:: Directions for this task ::
Would you please transcribe, exactly as written, the lines of the entries below starting at the one that holds "Magnetosphere | SwRI |" and ending at the one that holds "U Reading |", both included?

Excerpts from a dataset
++++++++
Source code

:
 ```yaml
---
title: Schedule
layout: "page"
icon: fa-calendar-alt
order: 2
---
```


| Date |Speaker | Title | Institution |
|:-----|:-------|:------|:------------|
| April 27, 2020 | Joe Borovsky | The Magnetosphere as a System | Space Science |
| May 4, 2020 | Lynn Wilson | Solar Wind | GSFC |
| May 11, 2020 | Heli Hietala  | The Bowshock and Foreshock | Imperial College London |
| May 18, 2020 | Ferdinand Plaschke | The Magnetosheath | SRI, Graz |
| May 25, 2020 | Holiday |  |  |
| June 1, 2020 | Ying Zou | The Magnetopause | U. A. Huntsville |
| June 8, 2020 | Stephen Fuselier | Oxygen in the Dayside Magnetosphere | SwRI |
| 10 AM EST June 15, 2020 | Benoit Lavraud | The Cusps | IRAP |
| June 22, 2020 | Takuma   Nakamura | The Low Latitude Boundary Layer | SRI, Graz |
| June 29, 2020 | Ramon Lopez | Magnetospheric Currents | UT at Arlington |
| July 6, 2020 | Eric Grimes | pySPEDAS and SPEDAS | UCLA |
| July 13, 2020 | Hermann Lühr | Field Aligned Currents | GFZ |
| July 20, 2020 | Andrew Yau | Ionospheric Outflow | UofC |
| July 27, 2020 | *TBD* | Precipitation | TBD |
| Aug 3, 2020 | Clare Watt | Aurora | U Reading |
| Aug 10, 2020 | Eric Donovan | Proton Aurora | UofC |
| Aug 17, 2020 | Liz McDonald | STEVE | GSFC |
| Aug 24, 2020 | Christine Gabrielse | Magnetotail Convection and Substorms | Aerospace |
++++++++
:: Finished exercise ::
| June 8, 2020 | Stephen Fuselier | Oxygen in the Dayside Magnetosphere | SwRI |
| 10 AM EST June 15, 2020 | Benoit Lavraud | The Cusps | IRAP |
| June 22, 2020 | Takuma   Nakamura | The Low Latitude Boundary Layer | SRI, Graz |
| June 29, 2020 | Ramon Lopez | Magnetospheric Currents | UT at Arlington |
| July 6, 2020 | Eric Grimes | pySPEDAS and SPEDAS | UCLA |
| July 13, 2020 | Hermann Lühr | Field Aligned Currents | GFZ |
| July 20, 2020 | Andrew Yau | Ionospheric Outflow | UofC |
| July 27, 2020 | *TBD* | Precipitation | TBD |
| Aug 3, 2020 | Clare Watt | Aurora | U Reading |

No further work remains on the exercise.